O calvário tinha começado e Simon ainda criança, vestiu-se de lobito. Se não o respeitassem como judeu, talvez pudessem ter em consideração o seu belo uniforme de escuteiro. Seguiram o caminho habitual dos deportados. Ficariam algum tempo em Malines onde os nazis juntavam os deportados até poderem encher os comboios que os conduziriam ao campo de concentração de Auschwitz.
Acontecimento raro, três elementos da resistência belga conseguiram sabotar o comboio que ficou parado algum tempo e vários judeus conseguiram fugir. A porta do vagão onde se encontrava Simon com a mãe ficou aberta e alguns decidiram saltar, mesmo com o comboio a andar a alguma velocidade. “Eu dormia no regaço da minha mãe, mas ela acordou-me, levou-me até à porta e esperei a minha vez. A minha mãe disse-me em iídiche: “o comboio vai muito depressa!” Foram as últimas palavras que ouvi a minha mãe! Ainda esperei por ela, mas não a vi. Corri para a frente para me juntar a ela, mas os guardas berravam e abriam fogo em todos as direções e consegui desaparecer no meio da floresta. Para me encorajar nesta minha situação, cantarolava a cação que a minha irmã adorava: “In the mood”. Pela manhã, bati à porta de uma pequena casa, porque as grandes estavam normalmente ocupadas pelos soldados nazis, e disse a senhora que me abriu a porta: “estava a brincar com as crianças da aldeia e perdi-me. Tenho de regressar a Bruxelas para casa do meu pai.”

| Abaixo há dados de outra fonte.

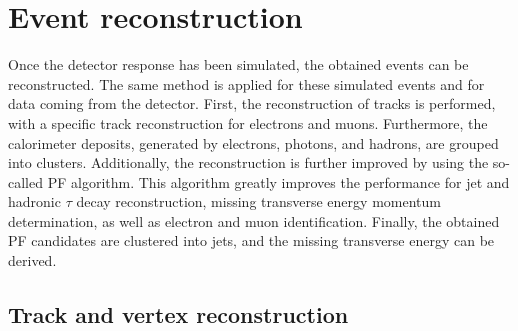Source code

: \section{Event reconstruction}
\label{sec:reconstruction}

Once the detector response has been simulated, the obtained events can be reconstructed. The same method is applied for these simulated events and for data coming from the detector. First, the reconstruction of tracks is performed, with a specific track reconstruction for electrons and muons. Furthermore, the calorimeter deposits, generated by electrons, photons, and hadrons, are grouped into clusters. Additionally, the reconstruction is further improved by using the so-called \acf{PF} algorithm. This algorithm greatly improves the performance for jet and hadronic $\tau$ decay reconstruction, missing transverse energy momentum determination, as well as electron and muon identification. Finally, the obtained \ac{PF} candidates are clustered into jets, and the missing transverse energy can be derived.

\subsection{Track and vertex reconstruction}
\label{sec:tracking}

Quando a família que o acolheu soube do ataque do comboio, foi-lhe dito: “nós sabemos que estavas no comboio dos judeus, mas não tenhas medo, não te vamos denunciar.” Uma alegria indizível nasceu no coração daquele jovem, caindo a chorar nos braços daquela senhora que só lhe lembrava sua mãe.
Quando se juntou ao pai em Bruxelas, este perguntou-lhe: “O que é que te aconteceu?” “Saltei do comboio.” “E a mãe?” “Não sei, certamente vai regressar por outro caminho.”
Simon Gronowski pensa todos os dias que a sua vida tem sido um verdadeiro milagre porque obedeceu a sua mãe. “Se não me tivesse dito para saltar do comboio teria morrido com a minha mãe e irmã nas câmaras de gaz em Auschwitz. Assim, minha mãe deu-me a vida duas vezes: ao nascer e ao ordenar-me para saltar do comboio. Sacrificou-se por mim. Por mais que viva não poderei esquecer. Vou agora tocar uma canção no piano para desanuviar e para homenagear a minha mãe e sobretudo a minha irmã. Pode ser a melancólica NOITE FELIZ que se canta no Natal, já que eu fui educado nas duas religiões, a católica e a judaica.”